Check each line of the material that follows, and copy those holding the string "mašinų".
- - -
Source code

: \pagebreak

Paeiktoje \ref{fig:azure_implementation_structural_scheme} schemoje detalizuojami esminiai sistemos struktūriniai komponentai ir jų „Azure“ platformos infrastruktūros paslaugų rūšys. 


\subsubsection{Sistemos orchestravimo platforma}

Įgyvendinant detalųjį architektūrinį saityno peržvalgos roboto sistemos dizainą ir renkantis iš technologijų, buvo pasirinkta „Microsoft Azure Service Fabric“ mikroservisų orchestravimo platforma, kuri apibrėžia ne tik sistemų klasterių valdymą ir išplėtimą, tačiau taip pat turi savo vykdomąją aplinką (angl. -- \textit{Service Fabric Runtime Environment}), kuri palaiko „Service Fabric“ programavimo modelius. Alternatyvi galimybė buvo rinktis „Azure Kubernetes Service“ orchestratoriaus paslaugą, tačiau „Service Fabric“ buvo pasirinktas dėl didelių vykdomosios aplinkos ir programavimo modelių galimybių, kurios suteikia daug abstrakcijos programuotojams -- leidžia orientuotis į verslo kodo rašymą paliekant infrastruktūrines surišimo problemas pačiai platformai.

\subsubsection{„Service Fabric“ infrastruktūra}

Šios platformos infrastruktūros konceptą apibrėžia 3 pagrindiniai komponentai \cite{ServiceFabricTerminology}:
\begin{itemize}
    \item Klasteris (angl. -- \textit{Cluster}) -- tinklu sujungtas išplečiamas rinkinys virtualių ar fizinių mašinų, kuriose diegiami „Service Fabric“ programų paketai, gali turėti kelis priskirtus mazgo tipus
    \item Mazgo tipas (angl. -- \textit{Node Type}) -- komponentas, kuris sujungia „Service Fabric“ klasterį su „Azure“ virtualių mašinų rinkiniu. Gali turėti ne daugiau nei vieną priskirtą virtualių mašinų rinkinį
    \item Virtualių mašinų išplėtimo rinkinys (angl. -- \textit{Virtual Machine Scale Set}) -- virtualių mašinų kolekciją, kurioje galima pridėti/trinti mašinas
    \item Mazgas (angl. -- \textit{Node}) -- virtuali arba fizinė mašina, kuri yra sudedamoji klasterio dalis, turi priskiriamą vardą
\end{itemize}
- - -
*TASK RESPONSE*:
    \item Klasteris (angl. -- \textit{Cluster}) -- tinklu sujungtas išplečiamas rinkinys virtualių ar fizinių mašinų, kuriose diegiami „Service Fabric“ programų paketai, gali turėti kelis priskirtus mazgo tipus
    \item Mazgo tipas (angl. -- \textit{Node Type}) -- komponentas, kuris sujungia „Service Fabric“ klasterį su „Azure“ virtualių mašinų rinkiniu. Gali turėti ne daugiau nei vieną priskirtą virtualių mašinų rinkinį
    \item Virtualių mašinų išplėtimo rinkinys (angl. -- \textit{Virtual Machine Scale Set}) -- virtualių mašinų kolekciją, kurioje galima pridėti/trinti mašinas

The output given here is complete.